The Income & Other Income account type is very useful when a business wants to display its revenue or income. Income is the account's nature and will be shown in the profit and loss statements. The selling of the company's products and services is its main source of revenue or direct income. Furthermore, other sources of income are regarded as indirect sources of income. Examples include rent payments, interest payments, and other revenue streams.

12. Expenses

During a given accounting period, the sorts of accounts called expenditure accounts are used to track every facet of how much an organisation spends on routine expenses. Delivery expenses, income tax costs, expenditures related to producing goods and services, payroll costs, advertising costs, maintenance costs, marketing costs, rent costs, etc., are all included in this type of expense account. The income statement or profit and loss report will include expenses, as that is the nature of the expense account type.

13. Depreciation

The term "depreciation account type" generally refers to the amount that an organization's assets are depreciated over a specific time period. Usually, this kind of account is used to monitor fixed asset degradation. In the case of fixed assets, depreciation will occur from time to time, and their value will surely decrease with time. This type of depreciation will consequently be either linear or regressive. An asset will have both a book value and a salvage value at the time of creation. The book value represents the initial cost. The amount that a business will get when selling a fixed asset after depreciation has been fully taken into consideration is known as the salvage value.
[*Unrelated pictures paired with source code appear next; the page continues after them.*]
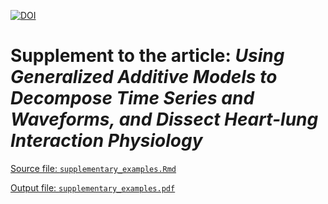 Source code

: [![DOI](https://zenodo.org/badge/472325925.svg)](https://zenodo.org/badge/latestdoi/472325925)

# Supplement to the article: *Using Generalized Additive Models to Decompose Time Series and Waveforms, and Dissect Heart-lung Interaction Physiology*

[Source file: `supplementary_examples.Rmd`](supplementary_examples.Rmd)

[Output file: `supplementary_examples.pdf`](supplementary_examples.pdf)

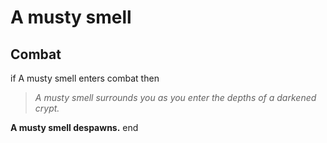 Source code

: # A musty smell


## Combat

if A musty smell enters combat  then


>*A musty smell surrounds you as you enter the depths of a darkened crypt.*


**A musty smell despawns.**
end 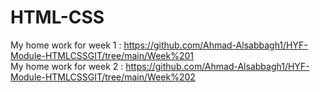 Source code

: # HTML-CSS

My home work for week 1 : https://github.com/Ahmad-Alsabbagh1/HYF-Module-HTMLCSSGIT/tree/main/Week%201<br >
My home work for week 2 : https://github.com/Ahmad-Alsabbagh1/HYF-Module-HTMLCSSGIT/tree/main/Week%202
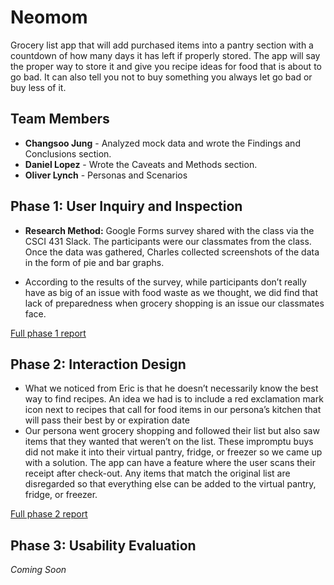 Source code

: # Neomom

Grocery list app that will add purchased items into a pantry section with a countdown of how many days it has left if properly stored. The app will say the proper way to store it and give you recipe ideas for food that is about to go bad. It can also tell you not to buy something you always let go bad or buy less of it.


## Team Members

* **Changsoo Jung** - Analyzed mock data and wrote the Findings and Conclusions section.
* **Daniel Lopez** - Wrote the Caveats and Methods section.
* **Oliver Lynch** - Personas and Scenarios

## Phase 1: User Inquiry and Inspection

* **Research Method:** Google Forms survey shared with the class via the CSCI 431 Slack. The participants were our classmates from the class. Once the data was gathered, Charles collected screenshots of the data in the form of pie and bar graphs.

* According to the results of the survey, while participants don’t really have as big of an issue with food waste as we thought, we did find that lack of preparedness when grocery shopping is an issue our classmates face. 

[Full phase 1 report](phase1/)

## Phase 2: Interaction Design
* What we noticed from Eric is that he doesn’t necessarily know the best way to find recipes. An idea we had is to include a red exclamation mark icon next to recipes that call for food items in our persona’s kitchen that will pass their best by or expiration date
* Our persona went grocery shopping and followed their list but also saw items that they wanted that weren’t on the list. These impromptu buys did not make it into their virtual pantry, fridge, or freezer so we came up with a solution. The app can have a feature where the user scans their receipt after check-out. Any items that match the original list are disregarded so that everything else can be added to the virtual pantry, fridge, or freezer. 

[Full phase 2 report](phase2/)

## Phase 3: Usability Evaluation

*Coming Soon*
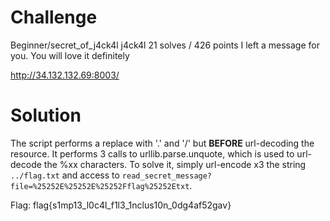 # Challenge
Beginner/secret_of_j4ck4l
j4ck4l
21 solves / 426 points
I left a message for you. You will love it definitely

http://34.132.132.69:8003/

# Solution
The script performs a replace with '.' and '/' but **BEFORE** url-decoding the resource.
It performs 3 calls to urllib.parse.unquote, which is used to url-decode the %xx characters.
To solve it, simply url-encode x3 the string `../flag.txt` and access to `read_secret_message?file=%25252E%25252E%25252Fflag%25252Etxt`.

Flag: flag{s1mp13_l0c4l_f1l3_1nclus10n_0dg4af52gav} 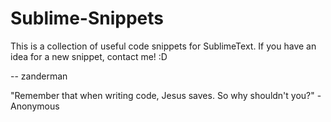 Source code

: Sublime-Snippets
================
This is a collection of useful code snippets for SublimeText. If you have an idea for a new snippet, contact me!  :D


-- zanderman

"Remember that when writing code, Jesus saves. So why shouldn't you?" - Anonymous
Furthermore, rather than being charged all at once to the current year, the expense will be spread out over a predetermined time period depending on the depreciation method employed. The depreciation accounts are debited, while the expense account is credited.

14. Cost Of Revenue

The cost of revenue and the direct costs of the company's products and services are closely tied. This indicates that it is the entire cost of creating and offering a product or service to consumers. Since it is directly related to the income statement, it is more comfortable to show the direct costs associated with the goods and services. It includes the cost of manufacturing the items and delivering them to the customers. Since the cost of revenue is, by definition, an expense, gross profit will be impacted by this sort of account.

15. Equity

A company's intellectual property can be represented financially by the form of an equity account. The amount of money that the employers gave to the start-up is shown. Equity may arise from residual revenue generated by a business or from payments made by its owners. To put it another way, equity is the total amount of assets that remain on the balance sheet after all liabilities have been fully paid. Common stock, contributed surplus, treasury stock, common and preference stocks, other substantial earnings, etc., are all included in this account type.
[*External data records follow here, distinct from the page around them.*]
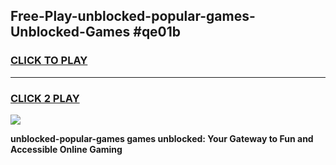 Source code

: 
## Free-Play-unblocked-popular-games-Unblocked-Games #qe01b
<h3>
<a href="https://news.freeplayer.one?title=unblocked-popular-games&ref=8M">CLICK TO PLAY</a></h3>
<hr>

<h3>
<a href="https://news.freeplayer.one?title=unblocked-popular-games&ref=8M">CLICK 2 PLAY</a>
  
</h3>

<a href="https://news.freeplayer.one?title=unblocked-popular-games&ref=8M"><img src="https://clearcache.store/games.png"></a>


**unblocked-popular-games games unblocked: Your Gateway to Fun and Accessible Online Gaming**

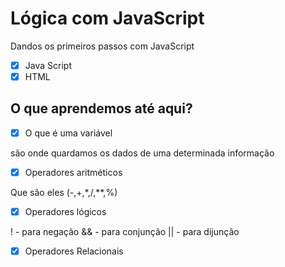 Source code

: # Lógica com JavaScript

Dandos os primeiros passos com JavaScript

-[x] Java Script
-[x] HTML

## O que aprendemos até aqui?

-[x] O que é uma variável 

são onde quardamos os dados de uma determinada informação

-[x] Operadores aritméticos

Que são eles (-,+,*,/,**,%)

-[x] Operadores lógicos

! - para negação
&& - para conjunção
|| - para dijunção

-[x] Operadores Relacionais


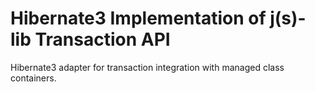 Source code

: # Hibernate3 Implementation of j(s)-lib Transaction API

Hibernate3 adapter for transaction integration with managed class containers.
When considering its nature, equity will be classified as an asset type. The amount invested will be the same as the equity. Equity will therefore rise as a result of any investment. The capital account will subsequently be credited with the additional equity.

16. Current year earnings

The balance sheet's "Current Year Earnings" equity-based account type is used to show the net profit and loss for the current fiscal year. Sales and other transactions that affect the income and expense account will likewise affect the current year's earnings. This will also be mentioned on the balance sheet.